Nessa semana, diversas cidades do país organizaram manifestações contra a aprovação da Proposta de Emenda Constitucional 37, que limita o poder de investigação do Ministério Público. Para o advogado da União Luciano Dutra, autor do livro Direito Constitucional Essencial, da editora Elsevier, a proposta “É um retrocesso social. Ao invés de retirarmos competências do MP, deveríamos nos preocupar em cobrar resultados, a partir de uma lógica do cumprimento de metas, nos valendo, por exemplo, do Conselho Nacional do Ministério Público. Minha opinião é que não deveríamos estar nesta fase do amadurecimento das instituições nacionais nos preocupando em debater se o MP deve ou não investigar, até porque, como afirmei, esse poder advém da interpretação constitucional. Deveríamos, ao contrário, cobrar o aperfeiçoamento das instituições brasileiras”, afirmou Dutra.

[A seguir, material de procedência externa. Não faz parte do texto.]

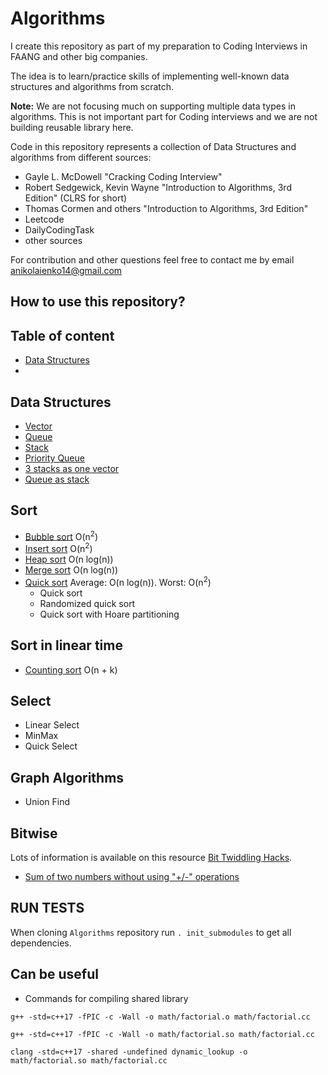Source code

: # Algorithms
I create this repository as part of my preparation to Coding Interviews in FAANG and other big companies.

The idea is to learn/practice skills of implementing well-known data structures and algorithms from scratch.

**Note:** We are not focusing much on supporting multiple data types in algorithms. This is not important part for Coding interviews and we are not building reusable library here.

Code in this repository represents a collection of Data Structures and algorithms from different sources:
* Gayle L. McDowell "Cracking Coding Interview"
* Robert Sedgewick, Kevin Wayne "Introduction to Algorithms, 3rd Edition" (CLRS for short)
* Thomas Cormen and others "Introduction to Algorithms, 3rd Edition"
* Leetcode
* DailyCodingTask
* other sources

For contribution and other questions feel free to contact me by email [anikolaienko14@gmail.com](mailto:anikolaienko14@gmail.com)

## How to use this repository?


## Table of content
* [Data Structures](#data-structures)
* 

## Data Structures

* [Vector](/data_structs/vector.hh)
* [Queue](/data_structs/queue.hh)
* [Stack](/data_structs/stack.hh)
* [Priority Queue](/data_structs/priority_queue.hh)
* [3 stacks as one vector](/data_structs/stack3_as_vector1.hh)
* [Queue as stack](/data_structs/queue_as_stack.hh)

## Sort
* [Bubble sort](/sort/bubble_sort.cc) O(n<sup>2</sup>)
* [Insert sort](/sort/insert_sort.cc) O(n<sup>2</sup>)
* [Heap sort](/sort/heap_sort.cc) O(n log(n))
* [Merge sort](/sort/merge_sort.cc) O(n log(n))
* [Quick sort](/sort/quick_sort.cc) Average: O(n log(n)). Worst: O(n<sup>2</sup>)
    * Quick sort
    * Randomized quick sort
    * Quick sort with Hoare partitioning

## Sort in linear time
* [Counting sort](/sort/count_sort.cc) O(n + k)

## Select
* Linear Select
* MinMax
* Quick Select

## Graph Algorithms
* Union Find

## Bitwise
Lots of information is available on this resource [Bit Twiddling Hacks](http://graphics.stanford.edu/~seander/bithacks.html).

* [Sum of two numbers without using "+/-" operations](/bitwise/sum_two_nums.cc)

## RUN TESTS
When cloning `Algorithms` repository run `. init_submodules` to get all dependencies.

## Can be useful
* Commands for compiling shared library 
```
g++ -std=c++17 -fPIC -c -Wall -o math/factorial.o math/factorial.cc

g++ -std=c++17 -fPIC -c -Wall -o math/factorial.so math/factorial.cc

clang -std=c++17 -shared -undefined dynamic_lookup -o math/factorial.so math/factorial.cc
```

Boa parte da sociedade acredita que a aprovação da PEC possa contribuir para a impunidade no país. Luciano afirma que não há diferenças no tipo de trabalho feito pelo Ministério Público ou por um órgão policial e defende um modelo de investigação compartilhado. “Sob a ótica do Direito, notadamente o Direito Constitucional, não vejo o porquê da investigação realizada pelo MP ser mais eficiente daquela realizada pelos órgãos de segurança pública, especialmente a polícia federal e as polícias civis. Creio em um modelo de exercício compartilhado da função investigativa, de modo que o MP pudesse centrar sua atividade nos casos mais complexos”, comentou.
Uma das competências do Ministério Público, atualmente, é exercer o controle externo da atividade policial, onde o órgão requisita diligências e instaura inquéritos policiais. Alguns constitucionalistas acreditam que, por conta disso, a Constituição também propicia o direito do MP de investigar casos mais complicados. Luciano explica como funcionam os deveres da instituição. “Na verdade, o poder de investigação do Ministério Público advém de uma interpretação do texto constitucional que estabelece que o Ministério Público tem a competência privativa para promover a ação penal pública (art. 129, I). Segundo o princípio dos poderes implícitos, onde a Constituição delimitou os fins, atribui, implicitamente, os meios necessários para o cumprimento dos mandamentos constitucionais. Ou seja, se o MP pode o mais - promover em grau de privatividade a ação penal pública -, pode o menos - investigar, colher diretamente a prova na busca da formação da justa causa”, explicou.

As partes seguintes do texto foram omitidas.